The Fair Credit Billing Act gives you 60 days to dispute a credit card charge. This gives you enough time to ensure that you aren’t accidentally disputing a valid charge, such as a charge for an item that simply got delayed in shipping. (If you initiate the chargeback process and then realize you made a mistake, contact your credit card issuer immediately.)

A chargeback can take longer to process than a credit card refund because your card company has 90 days to resolve the issue and up to 150 days to complete the charge reverse process. In some cases, your credit card issuer will offer a temporary credit to your account while they complete the chargeback process — but if the chargeback request is determined to be invalid, the credit will be removed.


  • A credit card refund doesn’t directly impact your credit score, but requesting a refund may give you a boost if the refunded amount reduces your credit utilization ratio. Using 30 percent or less of your total credit limit can help you build and maintain good credit — and while you shouldn’t necessarily return items just to improve your credit score, you may see a slight score increase after the refund process is complete.
  • Unfortunately, any credit card rewards you earned on a purchase that was subsequently returned will likely disappear from your account after the credit card refund is processed. If your credit card refund takes you below the minimum spending amount required to earn a welcome bonus, your credit card issuer may also withdraw the points, miles or cash back associated with the bonus.

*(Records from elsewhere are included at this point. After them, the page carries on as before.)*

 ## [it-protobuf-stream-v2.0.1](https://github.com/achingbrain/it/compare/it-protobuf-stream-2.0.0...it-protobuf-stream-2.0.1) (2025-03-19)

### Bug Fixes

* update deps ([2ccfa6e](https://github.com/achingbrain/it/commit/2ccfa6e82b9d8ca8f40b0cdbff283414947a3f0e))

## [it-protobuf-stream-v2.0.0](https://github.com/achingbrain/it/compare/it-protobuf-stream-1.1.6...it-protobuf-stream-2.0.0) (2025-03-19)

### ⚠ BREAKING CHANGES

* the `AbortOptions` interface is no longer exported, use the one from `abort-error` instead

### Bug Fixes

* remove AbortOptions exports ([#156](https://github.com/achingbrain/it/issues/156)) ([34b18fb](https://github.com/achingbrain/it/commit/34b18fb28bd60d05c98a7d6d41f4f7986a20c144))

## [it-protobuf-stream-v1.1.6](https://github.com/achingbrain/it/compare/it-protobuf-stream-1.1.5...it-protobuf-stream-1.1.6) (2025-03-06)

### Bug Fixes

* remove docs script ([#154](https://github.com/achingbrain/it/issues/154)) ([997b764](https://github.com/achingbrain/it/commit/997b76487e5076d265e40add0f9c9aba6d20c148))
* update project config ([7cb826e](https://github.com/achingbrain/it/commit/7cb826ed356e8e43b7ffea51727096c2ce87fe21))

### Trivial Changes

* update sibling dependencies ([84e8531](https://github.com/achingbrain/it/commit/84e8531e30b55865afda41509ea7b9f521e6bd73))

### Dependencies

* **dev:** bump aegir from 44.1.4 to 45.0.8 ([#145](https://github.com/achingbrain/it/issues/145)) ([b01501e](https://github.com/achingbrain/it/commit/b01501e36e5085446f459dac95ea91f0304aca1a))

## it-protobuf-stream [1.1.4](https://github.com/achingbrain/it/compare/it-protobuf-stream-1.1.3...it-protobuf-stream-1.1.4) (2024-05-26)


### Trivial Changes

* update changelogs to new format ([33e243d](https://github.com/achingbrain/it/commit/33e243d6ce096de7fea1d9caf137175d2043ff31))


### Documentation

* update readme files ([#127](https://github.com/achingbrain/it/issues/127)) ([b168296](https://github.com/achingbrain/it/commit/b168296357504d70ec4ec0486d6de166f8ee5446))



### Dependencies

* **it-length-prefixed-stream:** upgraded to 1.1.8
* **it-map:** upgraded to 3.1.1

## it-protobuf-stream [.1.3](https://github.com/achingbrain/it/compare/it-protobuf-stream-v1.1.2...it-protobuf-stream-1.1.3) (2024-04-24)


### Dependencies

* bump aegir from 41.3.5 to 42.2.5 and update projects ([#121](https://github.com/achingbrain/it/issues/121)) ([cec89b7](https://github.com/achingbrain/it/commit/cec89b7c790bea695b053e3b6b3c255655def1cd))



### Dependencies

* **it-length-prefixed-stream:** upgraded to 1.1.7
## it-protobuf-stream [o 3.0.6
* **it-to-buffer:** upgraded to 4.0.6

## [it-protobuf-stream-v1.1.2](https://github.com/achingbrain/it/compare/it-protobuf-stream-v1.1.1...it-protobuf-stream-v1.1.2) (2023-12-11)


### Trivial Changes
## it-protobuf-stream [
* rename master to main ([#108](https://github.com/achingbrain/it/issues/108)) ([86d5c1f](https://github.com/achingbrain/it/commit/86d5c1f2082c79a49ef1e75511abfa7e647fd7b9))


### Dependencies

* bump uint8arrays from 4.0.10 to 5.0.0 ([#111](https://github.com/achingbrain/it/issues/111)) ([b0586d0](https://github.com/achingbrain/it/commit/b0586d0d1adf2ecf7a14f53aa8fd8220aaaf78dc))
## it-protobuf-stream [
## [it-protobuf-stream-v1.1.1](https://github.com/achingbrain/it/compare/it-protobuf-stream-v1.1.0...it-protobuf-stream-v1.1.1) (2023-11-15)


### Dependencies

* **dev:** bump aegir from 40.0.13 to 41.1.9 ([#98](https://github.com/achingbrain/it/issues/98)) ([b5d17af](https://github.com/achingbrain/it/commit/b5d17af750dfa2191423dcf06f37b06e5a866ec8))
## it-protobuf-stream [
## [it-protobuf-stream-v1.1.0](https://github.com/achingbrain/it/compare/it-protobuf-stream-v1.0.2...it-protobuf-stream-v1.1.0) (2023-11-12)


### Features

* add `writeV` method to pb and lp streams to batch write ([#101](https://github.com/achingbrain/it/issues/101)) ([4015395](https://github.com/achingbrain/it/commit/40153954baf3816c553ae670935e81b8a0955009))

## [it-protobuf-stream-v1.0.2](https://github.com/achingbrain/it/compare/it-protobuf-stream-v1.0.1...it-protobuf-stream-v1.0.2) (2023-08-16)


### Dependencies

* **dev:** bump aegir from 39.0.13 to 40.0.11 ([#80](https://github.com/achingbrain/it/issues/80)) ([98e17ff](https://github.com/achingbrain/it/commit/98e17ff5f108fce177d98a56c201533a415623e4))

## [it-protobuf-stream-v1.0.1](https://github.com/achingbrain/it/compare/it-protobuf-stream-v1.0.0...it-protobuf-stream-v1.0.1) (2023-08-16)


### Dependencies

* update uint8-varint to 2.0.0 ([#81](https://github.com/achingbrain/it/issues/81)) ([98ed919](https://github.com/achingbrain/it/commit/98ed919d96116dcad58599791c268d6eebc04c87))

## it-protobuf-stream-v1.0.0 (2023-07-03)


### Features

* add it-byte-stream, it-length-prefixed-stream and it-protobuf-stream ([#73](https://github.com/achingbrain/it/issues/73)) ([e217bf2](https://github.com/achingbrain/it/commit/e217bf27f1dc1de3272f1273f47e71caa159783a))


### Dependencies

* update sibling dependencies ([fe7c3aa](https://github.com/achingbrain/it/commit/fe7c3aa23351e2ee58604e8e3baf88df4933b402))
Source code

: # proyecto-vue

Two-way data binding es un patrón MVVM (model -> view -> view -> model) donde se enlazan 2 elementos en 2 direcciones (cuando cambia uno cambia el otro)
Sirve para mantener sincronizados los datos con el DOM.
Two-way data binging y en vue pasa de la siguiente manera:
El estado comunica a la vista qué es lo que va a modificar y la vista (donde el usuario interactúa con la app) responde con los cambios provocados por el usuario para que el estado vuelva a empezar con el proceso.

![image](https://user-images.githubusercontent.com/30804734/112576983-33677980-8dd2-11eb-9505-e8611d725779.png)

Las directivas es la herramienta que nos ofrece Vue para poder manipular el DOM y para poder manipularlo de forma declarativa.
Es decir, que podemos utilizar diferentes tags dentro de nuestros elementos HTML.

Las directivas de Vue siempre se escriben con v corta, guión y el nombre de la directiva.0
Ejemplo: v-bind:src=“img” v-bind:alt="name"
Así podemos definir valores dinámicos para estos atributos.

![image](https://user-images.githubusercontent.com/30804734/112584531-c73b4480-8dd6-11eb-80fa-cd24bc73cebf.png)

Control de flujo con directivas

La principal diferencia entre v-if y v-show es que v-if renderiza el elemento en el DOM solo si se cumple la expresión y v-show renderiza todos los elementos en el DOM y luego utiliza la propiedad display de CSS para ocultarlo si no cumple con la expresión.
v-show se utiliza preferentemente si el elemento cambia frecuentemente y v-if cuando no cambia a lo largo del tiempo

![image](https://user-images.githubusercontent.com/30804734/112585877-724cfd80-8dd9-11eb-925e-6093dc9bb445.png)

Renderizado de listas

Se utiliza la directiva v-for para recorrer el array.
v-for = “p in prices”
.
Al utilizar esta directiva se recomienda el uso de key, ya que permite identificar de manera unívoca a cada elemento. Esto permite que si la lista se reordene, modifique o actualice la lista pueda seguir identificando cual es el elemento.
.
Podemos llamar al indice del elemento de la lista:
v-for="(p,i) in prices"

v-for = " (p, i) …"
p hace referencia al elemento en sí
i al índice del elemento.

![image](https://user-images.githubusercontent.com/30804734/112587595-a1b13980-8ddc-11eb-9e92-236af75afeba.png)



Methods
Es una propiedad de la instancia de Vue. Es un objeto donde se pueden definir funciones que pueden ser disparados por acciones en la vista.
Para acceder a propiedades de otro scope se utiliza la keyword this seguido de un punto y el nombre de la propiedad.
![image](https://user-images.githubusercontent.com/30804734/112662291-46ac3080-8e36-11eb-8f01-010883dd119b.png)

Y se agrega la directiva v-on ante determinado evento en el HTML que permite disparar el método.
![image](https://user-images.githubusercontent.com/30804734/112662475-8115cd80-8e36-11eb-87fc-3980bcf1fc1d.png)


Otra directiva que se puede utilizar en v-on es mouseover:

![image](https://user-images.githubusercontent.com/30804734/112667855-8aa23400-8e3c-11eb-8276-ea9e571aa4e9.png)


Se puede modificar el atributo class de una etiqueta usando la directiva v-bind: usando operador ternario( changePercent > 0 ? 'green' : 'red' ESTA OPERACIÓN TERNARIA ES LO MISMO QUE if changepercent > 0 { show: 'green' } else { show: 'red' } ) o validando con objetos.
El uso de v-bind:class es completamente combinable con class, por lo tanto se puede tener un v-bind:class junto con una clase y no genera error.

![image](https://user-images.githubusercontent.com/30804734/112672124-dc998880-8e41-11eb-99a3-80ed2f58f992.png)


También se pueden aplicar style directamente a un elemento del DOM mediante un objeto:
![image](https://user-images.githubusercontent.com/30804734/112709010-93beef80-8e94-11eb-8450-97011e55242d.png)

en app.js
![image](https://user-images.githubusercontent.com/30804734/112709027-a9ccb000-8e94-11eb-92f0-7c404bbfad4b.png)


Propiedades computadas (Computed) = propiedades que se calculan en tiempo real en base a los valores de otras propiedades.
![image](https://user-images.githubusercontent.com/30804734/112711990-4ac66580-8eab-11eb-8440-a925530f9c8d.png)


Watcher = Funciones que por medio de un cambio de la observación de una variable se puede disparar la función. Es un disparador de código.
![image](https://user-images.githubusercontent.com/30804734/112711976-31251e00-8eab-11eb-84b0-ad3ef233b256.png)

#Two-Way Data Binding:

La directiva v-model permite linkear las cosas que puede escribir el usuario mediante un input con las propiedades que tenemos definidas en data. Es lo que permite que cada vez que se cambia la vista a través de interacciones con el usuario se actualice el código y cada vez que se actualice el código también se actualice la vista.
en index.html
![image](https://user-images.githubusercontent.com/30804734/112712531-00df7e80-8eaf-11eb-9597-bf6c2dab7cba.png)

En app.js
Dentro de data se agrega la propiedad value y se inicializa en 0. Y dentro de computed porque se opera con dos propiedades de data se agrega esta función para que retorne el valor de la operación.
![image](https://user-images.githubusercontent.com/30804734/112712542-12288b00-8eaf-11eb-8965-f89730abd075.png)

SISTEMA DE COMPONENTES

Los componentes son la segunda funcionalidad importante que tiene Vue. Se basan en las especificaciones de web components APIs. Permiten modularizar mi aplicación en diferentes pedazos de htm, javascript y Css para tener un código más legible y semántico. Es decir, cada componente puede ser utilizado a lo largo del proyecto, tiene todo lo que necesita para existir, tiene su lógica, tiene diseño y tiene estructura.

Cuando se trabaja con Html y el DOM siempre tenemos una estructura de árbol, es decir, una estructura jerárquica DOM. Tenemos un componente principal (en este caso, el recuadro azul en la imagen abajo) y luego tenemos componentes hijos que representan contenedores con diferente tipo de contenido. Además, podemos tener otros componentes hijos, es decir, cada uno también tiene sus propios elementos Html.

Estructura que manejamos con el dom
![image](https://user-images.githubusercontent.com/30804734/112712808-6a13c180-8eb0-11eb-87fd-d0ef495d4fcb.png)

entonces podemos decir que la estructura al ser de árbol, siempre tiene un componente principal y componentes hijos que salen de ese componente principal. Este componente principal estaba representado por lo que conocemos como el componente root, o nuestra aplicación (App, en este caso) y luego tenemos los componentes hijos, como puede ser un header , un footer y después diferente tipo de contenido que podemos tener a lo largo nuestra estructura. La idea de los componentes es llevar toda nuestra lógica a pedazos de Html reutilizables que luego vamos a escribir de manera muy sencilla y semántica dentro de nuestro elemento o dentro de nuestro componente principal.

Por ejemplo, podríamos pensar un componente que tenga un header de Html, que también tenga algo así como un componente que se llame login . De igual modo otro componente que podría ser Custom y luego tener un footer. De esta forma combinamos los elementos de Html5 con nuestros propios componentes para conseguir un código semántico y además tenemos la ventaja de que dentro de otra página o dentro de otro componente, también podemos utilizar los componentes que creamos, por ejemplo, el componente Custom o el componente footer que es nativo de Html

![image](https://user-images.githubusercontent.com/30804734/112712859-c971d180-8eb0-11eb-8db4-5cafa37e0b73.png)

    This policy was put in place to prevent people from taking advantage of the system — otherwise, people could make purchases and return items simply to rack up rewards. If you’d like to keep the rewards you earned from an item you return, you can always ask the merchant to refund you in the form of store credit instead of applying the refund toward your credit card balance.
  • Money refunded to your account is not considered a payment or a partial payment toward your credit card — which means you’ll still need to make at least the minimum payment on your balance when it comes due. You may also need to keep an eye on your credit card interest, since any interest you may have accrued on the purchase is unlikely to be refunded. If you are still within your credit card’s grace period, you may be able to avoid interest by paying off your statement balance in full.
  • If the purchase amount of the item you are returning is the only balance on your account, then your balance will return to zero after the refund is processed. If you have paid your card down to a zero balance before receiving your refund, you will have a negative balance on your credit account — and any future purchases will be applied to the negative balance first.

The bottom line

Refunding any of your purchases to your credit account doesn’t need to be a hassle, even for big-ticket items. Credit card refunds are easy to request, and most reputable merchants will be familiar with the refund process. In most cases, a credit card refund will be fully processed within two weeks — but you may end up paying interest charges or fees on the purchase, and you won’t be able to keep any rewards you might have earned.

If you are searching for a new credit card, make sure to take a look at the terms, benefits and protections the card offers. While credit card issuers will refund the cost of a returned item to your account, a card that offers return protection and purchase protection can provide even more security and peace of mind. You’ll also want to be aware of which credit card issuers provide the best customer service, especially if you need to request a credit card chargeback or minimize the effects of credit card fraud.